Hakan Bahçeci
Hakan Bahçeci PUANIN KADAR KONUŞ

PUANIN KADAR KONUŞ

İlk sınav değildi ne de son olacak bu yılki üniversite sınavı. Ortalama bir öğrenci, talebelik hayatı boyunca yüzlerce sınava giriyor. Bunlar yetmiyor, daha başka sınavlar geliyor önüne. Sınavlar ne biter ne son bulur. Hayatın kendisi bir sınav olduğuna göre madem, kaçılacak yer de yoktur zaten.

Son LYS rekor bir hızda açıklandı. Binlerce öğrenci aldıkları puan ve girdikleri sıralamaya göre bir tercihte bulunacaklar. Sınava hazırlıktan daha meşakkatli bir süreç tercih yapmak. Gerek öğrenciler gerekse veliler kafaları karışmış, tereddüt dolu, tedirgin ve kaygıyla koşuşturacaklar dershane, okul, ev arasında.

Kısa aralıklarla değişen sistem nedeni ile her yıl istemediği bölüme gitmek durumunda kalan onca genç insanımız, gittiği okulda kendini ifade edemediği için mutsuz öğrenciler ve yaptığı işi beğenmeyen toplum üyeleri. Puanı yüksek ve sıralaması iyi olanlar kaliteli bir üniversitede rahat ederek okuyabilme telaşında iken daha düşük puan alanlar ailesine, ruhuna, iş imkanına uygun bir yüksek öğretime yerleştirilme umudunda.
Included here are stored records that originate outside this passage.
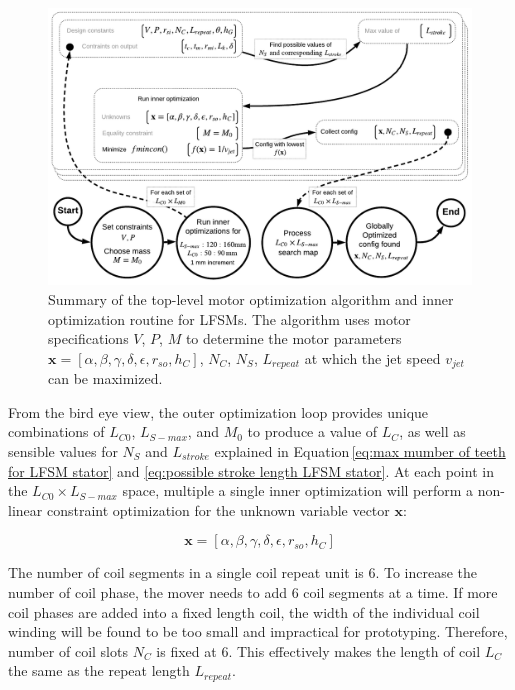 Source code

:                 
                \begin{figure}
                  \centering
                  \includegraphics[width=5.9in]{chap4/images2/RSM_LFSM_optimization.pdf}
                  \caption{Summary of the top-level motor optimization algorithm and inner optimization routine for \acsp{LFSM}. The algorithm uses motor specifications $V$, $P$, $M$ to determine the motor parameters $\textbf{x}=[\alpha,\beta,\gamma,\delta,\epsilon,r_{so},h_C]$, $N_C$, $N_S$, $L_{repeat}$ at which the jet speed $v_{jet}$ can be maximized.}
                  \label{fig:chapter/rsm/fsm/top level optmization}
                \end{figure}
                
                
                From the bird eye view, the outer optimization loop provides unique combinations of $L_{C0}$, $L_{S-max}$, and $M_0$ to produce a value of $L_C$, as well as sensible values for $N_S$ and $L_{stroke}$ explained in Equation\,\ref{eq:max mumber of teeth for LFSM stator} and \ref{eq:possible stroke length LFSM stator}. At each point in the $L_{C0} \times L_{S-max}$ space, multiple a single inner optimization will perform a non-linear constraint optimization for the unknown variable vector $\textbf{x}$:
            
            
                \begin{equation}
                    \textbf{x} = \left[ \alpha,\beta,\gamma,\delta,\epsilon,r_{so},h_{C} \right]
                    \label{eq:inner optimization x of FSM}
                \end{equation}
                
                
                The number of coil segments in a single coil repeat unit is 6. To increase the number of coil phase, the mover needs to add 6 coil segments at a time. If more coil phases are added into a fixed length coil, the width of the individual coil winding will be found to be too small and impractical for prototyping. Therefore, number of coil slots $N_C$ is fixed at $6$. This effectively makes the length of coil $L_C$ the same as the repeat length $L_{repeat}$. 
                
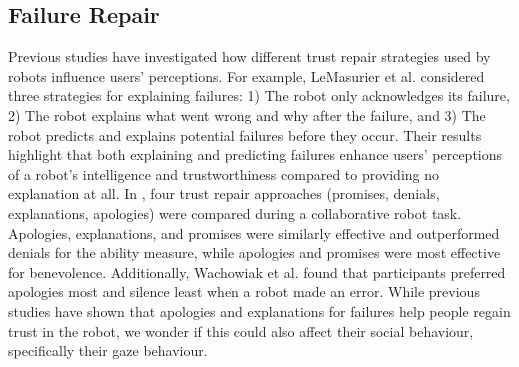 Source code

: \subsection{Failure Repair}
Previous studies have investigated how different trust repair strategies used by robots influence users' perceptions. For example, LeMasurier et al. \cite{lemasurier_reactive_2024} considered three strategies for explaining failures: 1) The robot only acknowledges its failure, 2) The robot explains what went wrong and why after the failure, and 3) The robot predicts and explains potential failures before they occur. Their results highlight that both explaining and predicting failures enhance users' perceptions of a robot's intelligence and trustworthiness compared to providing no explanation at all.
In \cite{esterwood_you_2021}, four trust repair approaches (promises, denials, explanations, apologies) were compared during a collaborative robot task. Apologies, explanations, and promises were similarly effective and outperformed denials for the ability measure, while apologies and promises were most effective for benevolence.
Additionally, Wachowiak et al. \cite{wachowiak_when_2024} found that participants preferred apologies most and silence least when a robot made an error.
While previous studies have shown that apologies and explanations for failures help people regain trust in the robot, we wonder if this could also affect their social behaviour, specifically their gaze behaviour.






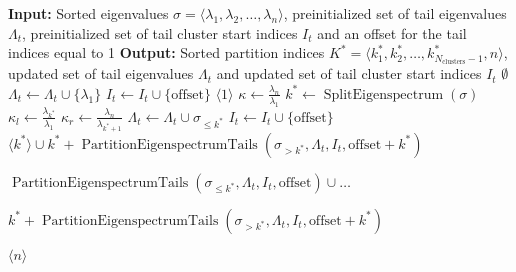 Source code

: \begin{algorithm}[H]
    \caption{$\operatorname{PartitionEigenspectrumTails}(\sigma, \Lambda_t\gets\emptyset, I_t\gets\emptyset, \text{offset}\gets1)$}
    \begin{algorithmic}[1]
        \State \textbf{Input:} Sorted eigenvalues $\sigma = \langle\lambda_1, \lambda_2, \ldots, \lambda_n\rangle$, preinitialized set of tail eigenvalues $\Lambda_t$, preinitialized set of tail cluster start indices $I_t$ and an offset for the tail indices equal to 1
        \State \textbf{Output:} Sorted partition indices $K^* = \langle k^*_1, k^*_2, \ldots, k^*_{N_{\text{clusters}}-1}, n\rangle$, updated set of tail eigenvalues $\Lambda_t$ and updated set of tail cluster start indices $I_t$
        \If{$\sigma = \emptyset$}
            \State \Return $\emptyset$
            \State $\Lambda_t \gets \Lambda_t \cup \{\lambda_1\}$ 
            \State $I_t \gets I_t \cup \{\text{offset}\}$
            \State \Return $\langle 1 \rangle$
        \EndIf
        \State $\kappa \gets \frac{\lambda_n}{\lambda_1}$
        \State $k^* \gets \operatorname{SplitEigenspectrum}(\sigma)$
        \State $\kappa_l \gets \frac{\lambda_{k^*}}{\lambda_1}$
        \State $\kappa_r \gets \frac{\lambda_n}{\lambda_{k^*+1}}$
            \State $\Lambda_t \gets \Lambda_t \cup \sigma_{\leq k^*}$ 
            \State $I_t \gets I_t \cup \{\text{offset}\}$
            \State \Return $\langle k^* \rangle \cup k^* + \operatorname{PartitionEigenspectrumTails}(\sigma_{>k^*}, \Lambda_t, I_t, \text{offset} + k^*)$
            \State \Return \begin{varwidth}[t]{\linewidth}
                $\operatorname{PartitionEigenspectrumTails}(\sigma_{\leq k^*}, \Lambda_t, I_t, \text{offset}) \cup \dots$\par
                $k^* + \operatorname{PartitionEigenspectrumTails}(\sigma_{>k^*}, \Lambda_t, I_t, \text{offset} + k^*)$
            \end{varwidth}
        \Else
            \State \Return $\langle n \rangle$ 
        \EndIf
    \end{algorithmic}
    \label{alg:partition_eigenspectrum_tails}
\end{algorithm}

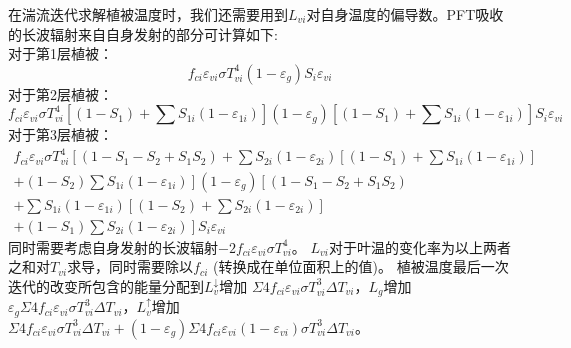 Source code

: 在湍流迭代求解植被温度时，我们还需要用到$L_{vi}$对自身温度的偏导数。PFT吸收的长波辐射来自自身发射的部分可计算如下: \\
%
对于第1层植被：
\begin{equation}
f_{ci} \varepsilon_{vi} \sigma T_{vi}^{4}\left(1-\varepsilon_{g}\right) S_{i} \varepsilon_{vi}
\end{equation}
对于第2层植被：
\begin{equation}
f_{ci} \varepsilon_{vi} \sigma T_{vi}^{4}\left[\left(1-S_{1}\right)+\sum S_{1 i}\left(1-\varepsilon_{1 i}\right)\right]
\left(1-\varepsilon_{g}\right)\left[\left(1-S_{1}\right)+\sum S_{1 i}\left(1-\varepsilon_{1 i}\right)\right] S_{i} \varepsilon_{vi}
\end{equation}
对于第3层植被：
\begin{equation}
\begin{aligned} 
    f_{c i} \varepsilon_{v i} \sigma T_{v i}^{4}\left[\left(1-S_{1}-S_{2}+S_{1} S_{2}\right)+
    \sum S_{2 i}\left(1-\varepsilon_{2 i}\right)\left[\left(1-S_{1}\right)+\sum S_{1 i}\left(1-\varepsilon_{1 i}\right)\right]\right.\\[1ex] 
    \left.+\left(1-S_{2}\right) \sum S_{1 i}\left(1-\varepsilon_{1 i}\right)\right]\left(1-\varepsilon_{g}\right)\left[\left(1-S_{1}-S_{2}+S_{1} S_{2}\right)\right.\\[1ex] 
    +\sum S_{1 i}\left(1-\varepsilon_{1 i}\right)\left[\left(1-S_{2}\right)+\sum S_{2 i}\left(1-\varepsilon_{2 i}\right)\right] \\[1ex] 
    \left.+\left(1-S_{1}\right) 
    \sum S_{2 i}\left(1-\varepsilon_{2 i}\right)\right] S_{i} \varepsilon_{v i}
\end{aligned}
\end{equation}
同时需要考虑自身发射的长波辐射$-2f_{ci}\varepsilon_{vi}\sigma T_{vi}^4$。
$L_{vi}$对于叶温的变化率为以上两者之和对$T_{vi}$求导，同时需要除以$f_{ci}$ (转换成在单位面积上的值)。 
植被温度最后一次迭代的改变所包含的能量分配到$L_v ^\downarrow$增加
$\Sigma4f_{ci}\varepsilon_{vi}\sigma T_{vi}^3\Delta T_{vi}$，$L_{g}$增加$\varepsilon_g\Sigma4f_{ci}\varepsilon_{vi}\sigma T_{vi}^3\Delta T_{vi}$，$L_v ^\uparrow$增加$\Sigma 4 f_{ci} \varepsilon_{vi} \sigma T_{vi}^{3} \Delta T_{vi}+\left(1-\varepsilon_{g}\right) \Sigma 4 f_{ci} \varepsilon_{vi}\left(1-\varepsilon_{vi}\right) \sigma T_{vi}^{3} \Delta T_{vi}$。


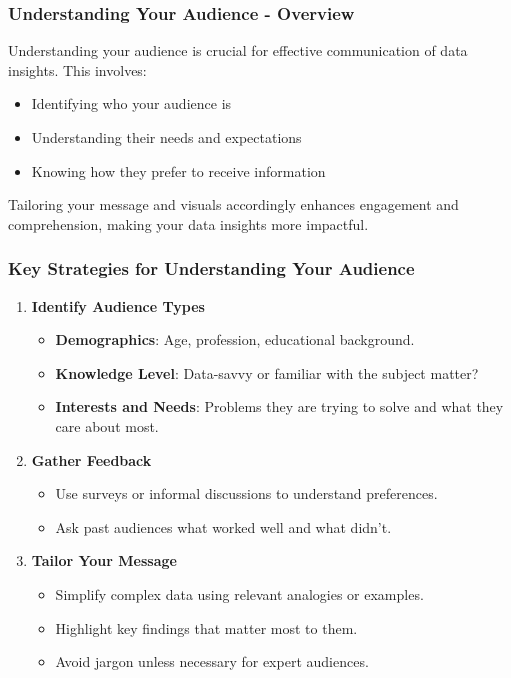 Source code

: \documentclass{beamer}
\begin{document}
\begin{frame}[fragile]
    \frametitle{Understanding Your Audience - Overview}

    Understanding your audience is crucial for effective communication of data insights. This involves:
    \begin{itemize}
        \item Identifying who your audience is
        \item Understanding their needs and expectations
        \item Knowing how they prefer to receive information
    \end{itemize}
    
    Tailoring your message and visuals accordingly enhances engagement and comprehension, making your data insights more impactful.
\end{frame}

\begin{frame}[fragile]
    \frametitle{Key Strategies for Understanding Your Audience}

    \begin{enumerate}
        \item \textbf{Identify Audience Types}
        \begin{itemize}
            \item \textbf{Demographics}: Age, profession, educational background.
            \item \textbf{Knowledge Level}: Data-savvy or familiar with the subject matter?
            \item \textbf{Interests and Needs}: Problems they are trying to solve and what they care about most.
        \end{itemize}
        \item \textbf{Gather Feedback}
        \begin{itemize}
            \item Use surveys or informal discussions to understand preferences.
            \item Ask past audiences what worked well and what didn’t.
        \end{itemize}
        \item \textbf{Tailor Your Message}
        \begin{itemize}
            \item Simplify complex data using relevant analogies or examples.
            \item Highlight key findings that matter most to them.
            \item Avoid jargon unless necessary for expert audiences.
        \end{itemize}
    \end{enumerate}
\end{frame}
\end{document}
Bu sınav sisteminin yüzde yüz başarılı olduğunu söylemenin mümkün olamayacağını sistemin başındakiler bile biliyor. Lakin alınacak öğrenci sayısı da başvuran öğrenci sayısı da net olarak belli. İşte burada karşımıza puanlar çıkıyor. Kaç puanın varsa o kadar söz sahibi oluyorsun. Aslında tek başına bu da yetmiyor, tercih ettiğin bölümü kaç kişi kaçar puanla istemiş, kontenjan ne kadar ve genel sıralama da kaçıncı olmuşsun hepsi ayrı birer veri ve ölçek.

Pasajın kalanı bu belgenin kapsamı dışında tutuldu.